Prendí el televisor, en un programa periodístico volvía a estar al aire la política rubia, que no se cansaba de hablar de mafias y de vaticinar profecías. Mientras masticaba la muzzarrela, pensaba en que en realidad esa blonda dirigente, se parecía a la madre que ningún adolescente querría tener. De todas maneras, me encontraba cansado. No tenía ánimo como para seguir pensando. Hube de llamar a Viviana. Escuchaba el resumen de su día, y luego le comentaba las vicisitudes del mío. Realmente la extrañaba, quería, deseaba y moría por una segunda oportunidad para volver a vivir con ella. Me iba a hacer muy mal si me detenía en seguir en ese sendero de añorar su compañía. La despedí y sin pasar por el baño, me fui directamente a la cama.
En compañía de interminables mates, y de diferentes clases de chamamé, las casas humildes o ranchos, adornados con pancartas, carteles o banderas, nos recibían con grandeza y admiración a los visitantes. Yo, un regordete, en la preadolescencia, era tratado de Ud. por cientos de ancianos, con el rostro surcado y con la dignidad aniquilada, que simplemente eran llamados hombres de campo. En el medio del calor y de la llanura, asomaban pueblos fantasmas, que parecían olvidados, hasta por el mismísimo dios. De repente una mujer anciana, ataviada con una especie de delantal, me tomó de la mano. Su rostro denotaba un parecido, a la típica cara de las monjas de clausura. Vos vas a ser quién pueda, me hubo de decir al oído la señora.
Me levanté con ganas de orinar. Sin noción del tiempo, recordaba el sueño que había tenido. La boca pastosa y una picazón generalizada en todo el cuerpo me hubieron de acompañar al baño. Al culminar con la necesidad fisiológica, realicé una práctica no muy habitual.
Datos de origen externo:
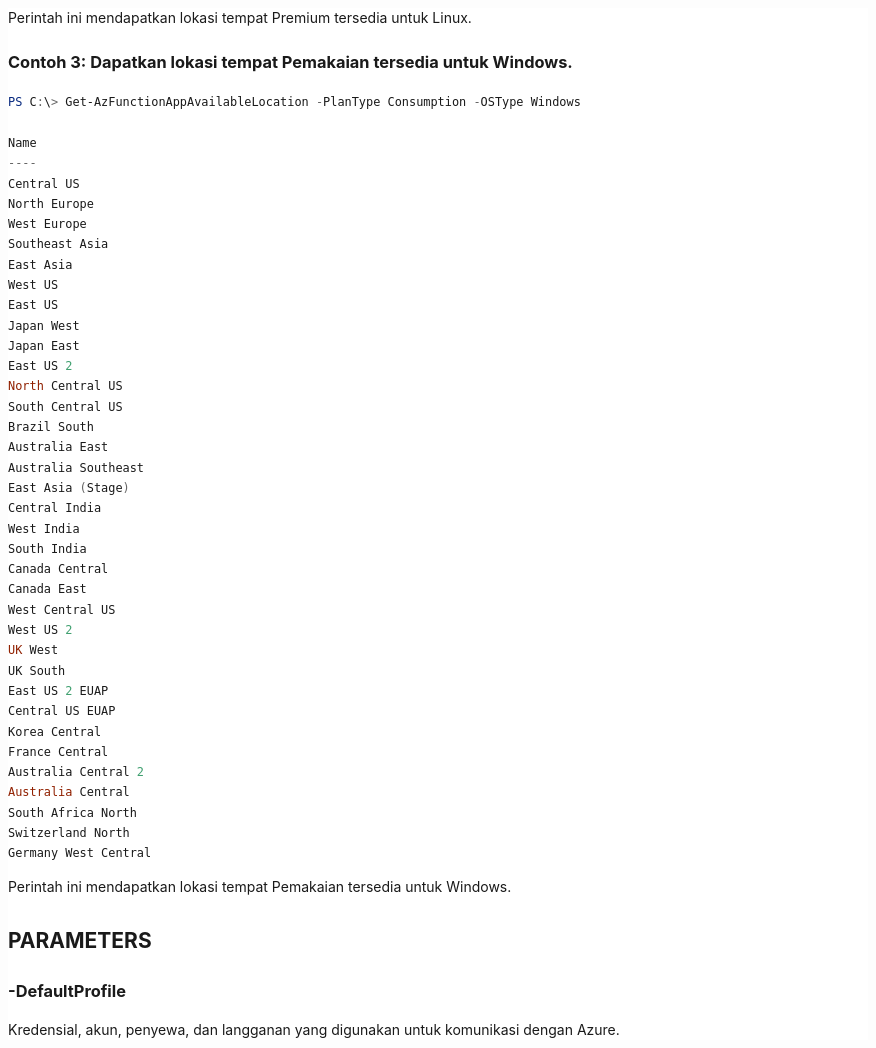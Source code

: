 Perintah ini mendapatkan lokasi tempat Premium tersedia untuk Linux.

### Contoh 3: Dapatkan lokasi tempat Pemakaian tersedia untuk Windows.
```powershell
PS C:\> Get-AzFunctionAppAvailableLocation -PlanType Consumption -OSType Windows

Name
----
Central US
North Europe
West Europe
Southeast Asia
East Asia
West US
East US
Japan West
Japan East
East US 2
North Central US
South Central US
Brazil South
Australia East
Australia Southeast
East Asia (Stage)
Central India
West India
South India
Canada Central
Canada East
West Central US
West US 2
UK West
UK South
East US 2 EUAP
Central US EUAP
Korea Central
France Central
Australia Central 2
Australia Central
South Africa North
Switzerland North
Germany West Central
```

Perintah ini mendapatkan lokasi tempat Pemakaian tersedia untuk Windows.

## PARAMETERS

### -DefaultProfile
Kredensial, akun, penyewa, dan langganan yang digunakan untuk komunikasi dengan Azure.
Me dirigí al espejo y me escruté larga y detenidamente. Saliendo del estado de soñolencia, intentaba rescatar los más mínimos detalles de las imágenes con las cuales había soñado. La mujer llevaba un pañuelo de color rojo. El chamamé que sonaba en esa ranchada era uno llamado Pedro Canoero. Yo llevaba puesta una remera blanca, de manga larga. Cuando la mujer me habló, me miraba fijamente a los ojos. Al concluir con el racconto pormenorizado, me dirigí a la pieza, en donde reposaba el reloj despertador y que oficiaba como vestidor. Los números rojos del aparato eran contundentes, cuatro y cinco. Hube de dar varias vueltas en la cama antes de conciliar el sueño. Lo último que pensé, antes de quedarme dormido, fue que tenía un rico material para llevarlo a la terapia.